--- Provided material Enclosed Below ---
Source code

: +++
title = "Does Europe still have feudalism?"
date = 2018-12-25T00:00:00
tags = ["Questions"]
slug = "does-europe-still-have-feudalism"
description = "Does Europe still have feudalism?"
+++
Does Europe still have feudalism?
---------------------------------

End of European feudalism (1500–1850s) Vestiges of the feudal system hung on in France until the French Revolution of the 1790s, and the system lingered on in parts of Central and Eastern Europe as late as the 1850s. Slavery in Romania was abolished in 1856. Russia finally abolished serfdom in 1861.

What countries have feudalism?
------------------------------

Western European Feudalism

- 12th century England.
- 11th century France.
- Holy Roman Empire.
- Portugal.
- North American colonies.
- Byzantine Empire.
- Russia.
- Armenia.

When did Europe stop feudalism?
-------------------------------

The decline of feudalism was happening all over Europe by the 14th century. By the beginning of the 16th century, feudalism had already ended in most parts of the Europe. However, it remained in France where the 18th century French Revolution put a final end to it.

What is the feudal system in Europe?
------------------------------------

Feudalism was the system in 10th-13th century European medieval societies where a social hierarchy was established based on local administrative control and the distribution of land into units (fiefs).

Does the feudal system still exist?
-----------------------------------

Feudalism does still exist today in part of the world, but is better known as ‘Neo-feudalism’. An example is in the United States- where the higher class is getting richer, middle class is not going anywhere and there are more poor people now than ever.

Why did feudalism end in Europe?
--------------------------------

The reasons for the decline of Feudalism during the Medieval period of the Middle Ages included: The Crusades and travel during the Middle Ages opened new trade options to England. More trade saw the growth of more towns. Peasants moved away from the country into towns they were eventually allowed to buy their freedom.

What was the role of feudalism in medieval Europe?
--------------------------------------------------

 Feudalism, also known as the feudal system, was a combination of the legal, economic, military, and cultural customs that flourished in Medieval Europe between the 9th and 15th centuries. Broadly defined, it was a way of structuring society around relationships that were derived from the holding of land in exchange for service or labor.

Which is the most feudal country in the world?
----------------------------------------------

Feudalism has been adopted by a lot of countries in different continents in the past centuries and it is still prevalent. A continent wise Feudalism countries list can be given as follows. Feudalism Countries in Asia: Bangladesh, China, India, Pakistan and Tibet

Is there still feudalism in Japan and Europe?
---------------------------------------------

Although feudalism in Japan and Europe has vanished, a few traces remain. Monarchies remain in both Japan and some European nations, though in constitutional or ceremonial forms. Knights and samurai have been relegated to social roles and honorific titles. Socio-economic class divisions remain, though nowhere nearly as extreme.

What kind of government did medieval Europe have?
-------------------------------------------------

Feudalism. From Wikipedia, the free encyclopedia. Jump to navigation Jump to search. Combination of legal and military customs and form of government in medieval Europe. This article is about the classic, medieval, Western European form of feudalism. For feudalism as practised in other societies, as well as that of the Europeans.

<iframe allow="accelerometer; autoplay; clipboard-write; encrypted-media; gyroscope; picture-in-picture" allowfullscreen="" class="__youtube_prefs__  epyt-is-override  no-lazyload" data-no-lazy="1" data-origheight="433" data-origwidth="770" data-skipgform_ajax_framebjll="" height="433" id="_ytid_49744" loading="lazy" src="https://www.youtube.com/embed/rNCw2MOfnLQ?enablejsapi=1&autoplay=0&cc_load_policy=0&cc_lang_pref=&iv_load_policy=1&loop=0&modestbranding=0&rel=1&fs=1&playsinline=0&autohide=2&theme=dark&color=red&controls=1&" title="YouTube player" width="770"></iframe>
--- End of Enclosed Provided material ---
* [Work item] Go through the records and set every one down exactly.

* [Written reply]
Source code

: +++
title = "Does Europe still have feudalism?"
date = 2018-12-25T00:00:00
tags = ["Questions"]
slug = "does-europe-still-have-feudalism"
description = "Does Europe still have feudalism?"
+++
Does Europe still have feudalism?
---------------------------------

End of European feudalism (1500–1850s) Vestiges of the feudal system hung on in France until the French Revolution of the 1790s, and the system lingered on in parts of Central and Eastern Europe as late as the 1850s. Slavery in Romania was abolished in 1856. Russia finally abolished serfdom in 1861.

What countries have feudalism?
------------------------------

Western European Feudalism

- 12th century England.
- 11th century France.
- Holy Roman Empire.
- Portugal.
- North American colonies.
- Byzantine Empire.
- Russia.
- Armenia.

When did Europe stop feudalism?
-------------------------------

The decline of feudalism was happening all over Europe by the 14th century. By the beginning of the 16th century, feudalism had already ended in most parts of the Europe. However, it remained in France where the 18th century French Revolution put a final end to it.

What is the feudal system in Europe?
------------------------------------

Feudalism was the system in 10th-13th century European medieval societies where a social hierarchy was established based on local administrative control and the distribution of land into units (fiefs).

Does the feudal system still exist?
-----------------------------------

Feudalism does still exist today in part of the world, but is better known as ‘Neo-feudalism’. An example is in the United States- where the higher class is getting richer, middle class is not going anywhere and there are more poor people now than ever.

Why did feudalism end in Europe?
--------------------------------

The reasons for the decline of Feudalism during the Medieval period of the Middle Ages included: The Crusades and travel during the Middle Ages opened new trade options to England. More trade saw the growth of more towns. Peasants moved away from the country into towns they were eventually allowed to buy their freedom.

What was the role of feudalism in medieval Europe?
--------------------------------------------------

 Feudalism, also known as the feudal system, was a combination of the legal, economic, military, and cultural customs that flourished in Medieval Europe between the 9th and 15th centuries. Broadly defined, it was a way of structuring society around relationships that were derived from the holding of land in exchange for service or labor.

Which is the most feudal country in the world?
----------------------------------------------

Feudalism has been adopted by a lot of countries in different continents in the past centuries and it is still prevalent. A continent wise Feudalism countries list can be given as follows. Feudalism Countries in Asia: Bangladesh, China, India, Pakistan and Tibet

Is there still feudalism in Japan and Europe?
---------------------------------------------

Although feudalism in Japan and Europe has vanished, a few traces remain. Monarchies remain in both Japan and some European nations, though in constitutional or ceremonial forms. Knights and samurai have been relegated to social roles and honorific titles. Socio-economic class divisions remain, though nowhere nearly as extreme.

What kind of government did medieval Europe have?
-------------------------------------------------

Feudalism. From Wikipedia, the free encyclopedia. Jump to navigation Jump to search. Combination of legal and military customs and form of government in medieval Europe. This article is about the classic, medieval, Western European form of feudalism. For feudalism as practised in other societies, as well as that of the Europeans.

<iframe allow="accelerometer; autoplay; clipboard-write; encrypted-media; gyroscope; picture-in-picture" allowfullscreen="" class="__youtube_prefs__  epyt-is-override  no-lazyload" data-no-lazy="1" data-origheight="433" data-origwidth="770" data-skipgform_ajax_framebjll="" height="433" id="_ytid_49744" loading="lazy" src="https://www.youtube.com/embed/rNCw2MOfnLQ?enablejsapi=1&autoplay=0&cc_load_policy=0&cc_lang_pref=&iv_load_policy=1&loop=0&modestbranding=0&rel=1&fs=1&playsinline=0&autohide=2&theme=dark&color=red&controls=1&" title="YouTube player" width="770"></iframe>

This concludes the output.